━━ Data shown

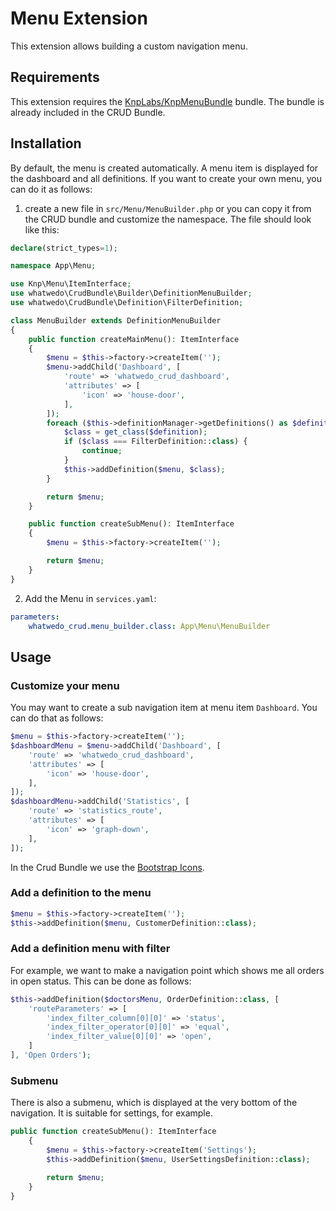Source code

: # Menu Extension

This extension allows building a custom navigation menu.

## Requirements
This extension requires the [KnpLabs/KnpMenuBundle](https://github.com/KnpLabs/KnpMenuBundle) bundle.
The bundle is already included in the CRUD Bundle. 

## Installation

By default, the menu is created automatically. A menu item is displayed for the dashboard and all definitions.
If you want to create your own menu, you can do it as follows:
1. create a new file in `src/Menu/MenuBuilder.php` or you can copy it from the CRUD bundle and customize the namespace.
   The file should look like this:

```php
declare(strict_types=1);

namespace App\Menu;

use Knp\Menu\ItemInterface;
use whatwedo\CrudBundle\Builder\DefinitionMenuBuilder;
use whatwedo\CrudBundle\Definition\FilterDefinition;

class MenuBuilder extends DefinitionMenuBuilder
{
    public function createMainMenu(): ItemInterface
    {
        $menu = $this->factory->createItem('');
        $menu->addChild('Dashboard', [
            'route' => 'whatwedo_crud_dashboard',
            'attributes' => [
                'icon' => 'house-door',
            ],
        ]);
        foreach ($this->definitionManager->getDefinitions() as $definition) {
            $class = get_class($definition);
            if ($class === FilterDefinition::class) {
                continue;
            }
            $this->addDefinition($menu, $class);
        }

        return $menu;
    }

    public function createSubMenu(): ItemInterface
    {
        $menu = $this->factory->createItem('');

        return $menu;
    }
}
```

2. Add the Menu in `services.yaml`:

```yml
parameters:
    whatwedo_crud.menu_builder.class: App\Menu\MenuBuilder
```

## Usage

### Customize your menu

You may want to create a sub navigation item at menu item `Dashboard`. You can do that as follows:

```php
$menu = $this->factory->createItem('');
$dashboardMenu = $menu->addChild('Dashboard', [
    'route' => 'whatwedo_crud_dashboard',
    'attributes' => [
        'icon' => 'house-door',
    ],
]);
$dashboardMenu->addChild('Statistics', [
    'route' => 'statistics_route',
    'attributes' => [
        'icon' => 'graph-down',
    ],
]);
```

In the Crud Bundle we use the [Bootstrap Icons](https://icons.getbootstrap.com/).

### Add a definition to the menu

```php
$menu = $this->factory->createItem('');
$this->addDefinition($menu, CustomerDefinition::class);
```

### Add a definition menu with filter

For example, we want to make a navigation point which shows me all orders in open status. This can be done as follows:

```php
$this->addDefinition($doctorsMenu, OrderDefinition::class, [
    'routeParameters' => [
        'index_filter_column[0][0]' => 'status',
        'index_filter_operator[0][0]' => 'equal',
        'index_filter_value[0][0]' => 'open',
    ]
], 'Open Orders');
```

### Submenu
There is also a submenu, which is displayed at the very bottom of the navigation. It is suitable for settings, for example.

```php
public function createSubMenu(): ItemInterface
    {
        $menu = $this->factory->createItem('Settings');
        $this->addDefinition($menu, UserSettingsDefinition::class);

        return $menu;
    }
}
```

━━━━

• [Exercise details]: Every line above in which the word "namespace" occurs is to be copied.

• [Output for this exercise]:
1. create a new file in `src/Menu/MenuBuilder.php` or you can copy it from the CRUD bundle and customize the namespace.
namespace App\Menu;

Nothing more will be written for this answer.